Wednesday, June 04, 2008

I Have a Bad Case of Piles

I have always been a "clean desk" kinda guy. I have always believed in organization as a second religion and it is foundational to my day to day work as a professor. On the other hand I really did a "Jesus take the wheel" thing with the ABU Science Department this past year and I let a lot of things slide. That has resulted in several piles of paper on my desk next to the piles of textbooks I need to review for the fall semester courses. I hate piles of paper so i have been methodically plowing my way through them dividing them by priority and interest. At the bottom of one pile I found my 2006 - 2007 student evaluations.

Student evaluations have always been difficult for me. At no other time of my year am I brought so close to the question of why I am here at ABU. At Dalhousie, Saint Mary's and Memorial I had spectacular student evaluations that were always better than the departmental averages. But here at ABU it is very different. In fact, my evaluation numbers are all much worse than the ABU averages even on the question of organization and enthusiasm where I figure I should shine. I know all the rationalizations and explanations about why my evaluation numbers might be poor. But it still brings me back to what am I doing here if the students do not understand or appreciate the effort.

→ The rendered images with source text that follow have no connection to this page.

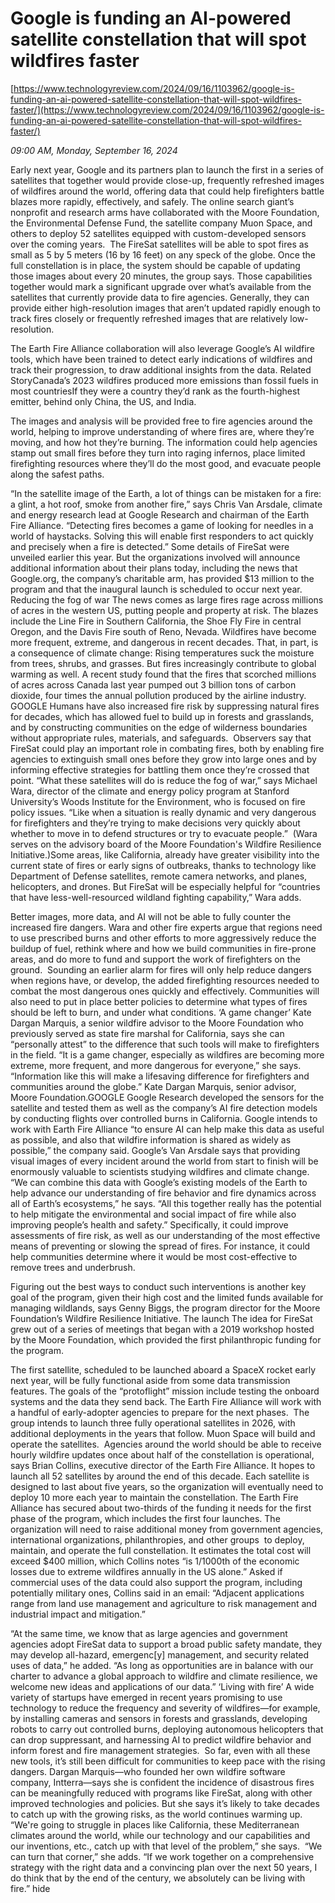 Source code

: # Google is funding an AI-powered satellite constellation that will spot wildfires faster

[https://www.technologyreview.com/2024/09/16/1103962/google-is-funding-an-ai-powered-satellite-constellation-that-will-spot-wildfires-faster/](https://www.technologyreview.com/2024/09/16/1103962/google-is-funding-an-ai-powered-satellite-constellation-that-will-spot-wildfires-faster/)

*09:00 AM, Monday, September 16, 2024*

Early next year, Google and its partners plan to launch the first in a series of satellites that together would provide close-up, frequently refreshed images of wildfires around the world, offering data that could help firefighters battle blazes more rapidly, effectively, and safely. The online search giant’s nonprofit and research arms have collaborated with the Moore Foundation, the Environmental Defense Fund, the satellite company Muon Space, and others to deploy 52 satellites equipped with custom-developed sensors over the coming years.   The FireSat satellites will be able to spot fires as small as 5 by 5 meters (16 by 16 feet) on any speck of the globe. Once the full constellation is in place, the system should be capable of updating those images about every 20 minutes, the group says. Those capabilities together would mark a significant upgrade over what’s available from the satellites that currently provide data to fire agencies. Generally, they can provide either high-resolution images that aren’t updated rapidly enough to track fires closely or frequently refreshed images that are relatively low-resolution.

The Earth Fire Alliance collaboration will also leverage Google’s AI wildfire tools, which have been trained to detect early indications of wildfires and track their progression, to draw additional insights from the data. Related StoryCanada’s 2023 wildfires produced more emissions than fossil fuels in most countriesIf they were a country they’d rank as the fourth-highest emitter, behind only China, the US, and India.

The images and analysis will be provided free to fire agencies around the world, helping to improve understanding of where fires are, where they’re moving, and how hot they’re burning. The information could help agencies stamp out small fires before they turn into raging infernos, place limited firefighting resources where they’ll do the most good, and evacuate people along the safest paths.

“In the satellite image of the Earth, a lot of things can be mistaken for a fire: a glint, a hot roof, smoke from another fire,” says Chris Van Arsdale, climate and energy research lead at Google Research and chairman of the Earth Fire Alliance. “Detecting fires becomes a game of looking for needles in a world of haystacks. Solving this will enable first responders to act quickly and precisely when a fire is detected.” Some details of FireSat were unveiled earlier this year. But the organizations involved will announce additional information about their plans today, including the news that Google.org, the company’s charitable arm, has provided $13 million to the program and that the inaugural launch is scheduled to occur next year.  Reducing the fog of war The news comes as large fires rage across millions of acres in the western US, putting people and property at risk. The blazes include the Line Fire in Southern California, the Shoe Fly Fire in central Oregon, and the Davis Fire south of Reno, Nevada. Wildfires have become more frequent, extreme, and dangerous in recent decades. That, in part, is a consequence of climate change: Rising temperatures suck the moisture from trees, shrubs, and grasses. But fires increasingly contribute to global warming as well. A recent study found that the fires that scorched millions of acres across Canada last year pumped out 3 billion tons of carbon dioxide, four times the annual pollution produced by the airline industry.  GOOGLE   Humans have also increased fire risk by suppressing natural fires for decades, which has allowed fuel to build up in forests and grasslands, and by constructing communities on the edge of wilderness boundaries without appropriate rules, materials, and safeguards.  Observers say that FireSat could play an important role in combating fires, both by enabling fire agencies to extinguish small ones before they grow into large ones and by informing effective strategies for battling them once they’re crossed that point. “What these satellites will do is reduce the fog of war,” says Michael Wara, director of the climate and energy policy program at Stanford University’s Woods Institute for the Environment, who is focused on fire policy issues. “Like when a situation is really dynamic and very dangerous for firefighters and they’re trying to make decisions very quickly about whether to move in to defend structures or try to evacuate people.”  (Wara serves on the advisory board of the Moore Foundation's Wildfire Resilience Initiative.)Some areas, like California, already have greater visibility into the current state of fires or early signs of outbreaks, thanks to technology like Department of Defense satellites, remote camera networks, and planes, helicopters, and drones. But FireSat will be especially helpful for “countries that have less-well-resourced wildland fighting capability,” Wara adds.

Better images, more data, and AI will not be able to fully counter the increased fire dangers. Wara and other fire experts argue that regions need to use prescribed burns and other efforts to more aggressively reduce the buildup of fuel, rethink where and how we build communities in fire-prone areas, and do more to fund and support the work of firefighters on the ground.  Sounding an earlier alarm for fires will only help reduce dangers when regions have, or develop, the added firefighting resources needed to combat the most dangerous ones quickly and effectively. Communities will also need to put in place better policies to determine what types of fires should be left to burn, and under what conditions. ‘A game changer’ Kate Dargan Marquis, a senior wildfire advisor to the Moore Foundation who previously served as state fire marshal for California, says she can “personally attest” to the difference that such tools will make to firefighters in the field. “It is a game changer, especially as wildfires are becoming more extreme, more frequent, and more dangerous for everyone,” she says. “Information like this will make a lifesaving difference for firefighters and communities around the globe.”  Kate Dargan Marquis, senior advisor, Moore Foundation.GOOGLE   Google Research developed the sensors for the satellite and tested them as well as the company’s AI fire detection models by conducting flights over controlled burns in California. Google intends to work with Earth Fire Alliance “to ensure AI can help make this data as useful as possible, and also that wildfire information is shared as widely as possible,” the company said. Google’s Van Arsdale says that providing visual images of every incident around the world from start to finish will be enormously valuable to scientists studying wildfires and climate change.  “We can combine this data with Google’s existing models of the Earth to help advance our understanding of fire behavior and fire dynamics across all of Earth’s ecosystems,” he says. “All this together really has the potential to help mitigate the environmental and social impact of fire while also improving people’s health and safety.” Specifically, it could improve assessments of fire risk, as well as our understanding of the most effective means of preventing or slowing the spread of fires. For instance, it could help communities determine where it would be most cost-effective to remove trees and underbrush.

Figuring out the best ways to conduct such interventions is another key goal of the program, given their high cost and the limited funds available for managing wildlands, says Genny Biggs, the program director for the Moore Foundation’s Wildfire Resilience Initiative. The launch The idea for FireSat grew out of a series of meetings that began with a 2019 workshop hosted by the Moore Foundation, which provided the first philanthropic funding for the program.

The first satellite, scheduled to be launched aboard a SpaceX rocket early next year, will be fully functional aside from some data transmission features. The goals of the “protoflight” mission include testing the onboard systems and the data they send back. The Earth Fire Alliance will work with a handful of early-adopter agencies to prepare for the next phases.  The group intends to launch three fully operational satellites in 2026, with additional deployments in the years that follow. Muon Space will build and operate the satellites.  Agencies around the world should be able to receive hourly wildfire updates once about half of the constellation is operational, says Brian Collins, executive director of the Earth Fire Alliance. It hopes to launch all 52 satellites by around the end of this decade. Each satellite is designed to last about five years, so the organization will eventually need to deploy 10 more each year to maintain the constellation. The Earth Fire Alliance has secured about two-thirds of the funding it needs for the first phase of the program, which includes the first four launches. The organization will need to raise additional money from government agencies, international organizations, philanthropies, and other groups  to deploy, maintain, and operate the full constellation. It estimates the total cost will exceed $400 million, which Collins notes “is 1/1000th of the economic losses due to extreme wildfires annually in the US alone.” Asked if commercial uses of the data could also support the program, including potentially military ones, Collins said in an email: “Adjacent applications range from land use management and agriculture to risk management and industrial impact and mitigation.”

“At the same time, we know that as large agencies and government agencies adopt FireSat data to support a broad public safety mandate, they may develop all-hazard, emergenc[y] management, and security related uses of data,” he added. “As long as opportunities are in balance with our charter to advance a global approach to wildfire and climate resilience, we welcome new ideas and applications of our data.” ‘Living with fire’ A wide variety of startups have emerged in recent years promising to use technology to reduce the frequency and severity of wildfires—for example, by installing cameras and sensors in forests and grasslands, developing robots to carry out controlled burns, deploying autonomous helicopters that can drop suppressant, and harnessing AI to predict wildfire behavior and inform forest and fire management strategies.  So far, even with all these new tools, it’s still been difficult for communities to keep pace with the rising dangers. Dargan Marquis—who founded her own wildfire software company, Intterra—says she is confident the incidence of disastrous fires can be meaningfully reduced with programs like FireSat, along with other improved technologies and policies. But she says it’s likely to take decades to catch up with the growing risks, as the world continues warming up. “We're going to struggle in places like California, these Mediterranean climates around the world, while our technology and our capabilities and our inventions, etc., catch up with that level of the problem,” she says.  “We can turn that corner,” she adds. “If we work together on a comprehensive strategy with the right data and a convincing plan over the next 50 years, I do think that by the end of the century, we absolutely can be living with fire.” hide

So I read my evaluations and they are pretty much the same as ever. There are some students that clearly "get" what I was trying to do and some other students that clearly hate me on an irrational level (disturbingly they are Science majours). The hate filled group are pretty easy to cope with because it is doubtful that I would be able to reach them anyway. But it is the continuing poor marks and negative comments by the middle group of student that cause me to pause. I guess I need to be more intentional in trying to reach that group of students. The problem is that I feel the issue may not be me so much as the content of the courses that I teach. I have a very clear understanding of the necessary content of my courses and I can't change that without making ABU chemistry courses non-transferable. I don't know, sometimes I just don't know.

And so, I deeply appreciate on a different level the kindness of several students for a card they gave me last fall. At moments like these it really helps. Thanks again.

1 comment:

amandadawn said...

Hi Dr Mel - I don`t know you at all, but, I have taken an interest in reading your blog since my boyfriend started in your class in September... I`ve taken such an interest because of the fire you`ve put in him for school. After taking two years off from school, he decided to go back because I pushed him to do such. And then he met you, and is taking a class with you, and is intrigued by your humour, and your ability to teach, and the way you get him interested in the topic.
More importantly, for me, is that you`ve shown him what it`s like to be a Christian and a scientist. He faced lots of flack when he decided to come to ABU instead of Dalhousie, after being accepted to both. People kept telling him it isn`t a real school. After his first day of class with you, he was telling everyone that would listen what you had said... (I'm paraphrasing and probably have this wrong) about how could Christianity and Science co-exist? And that you weren't there to teach the belief but rather to teach the concepts and let people come up with the facts themselves.
So, from a student at ABU that has never even been your student, I want to sincerely thank you for the contribution you've made to the ABU community.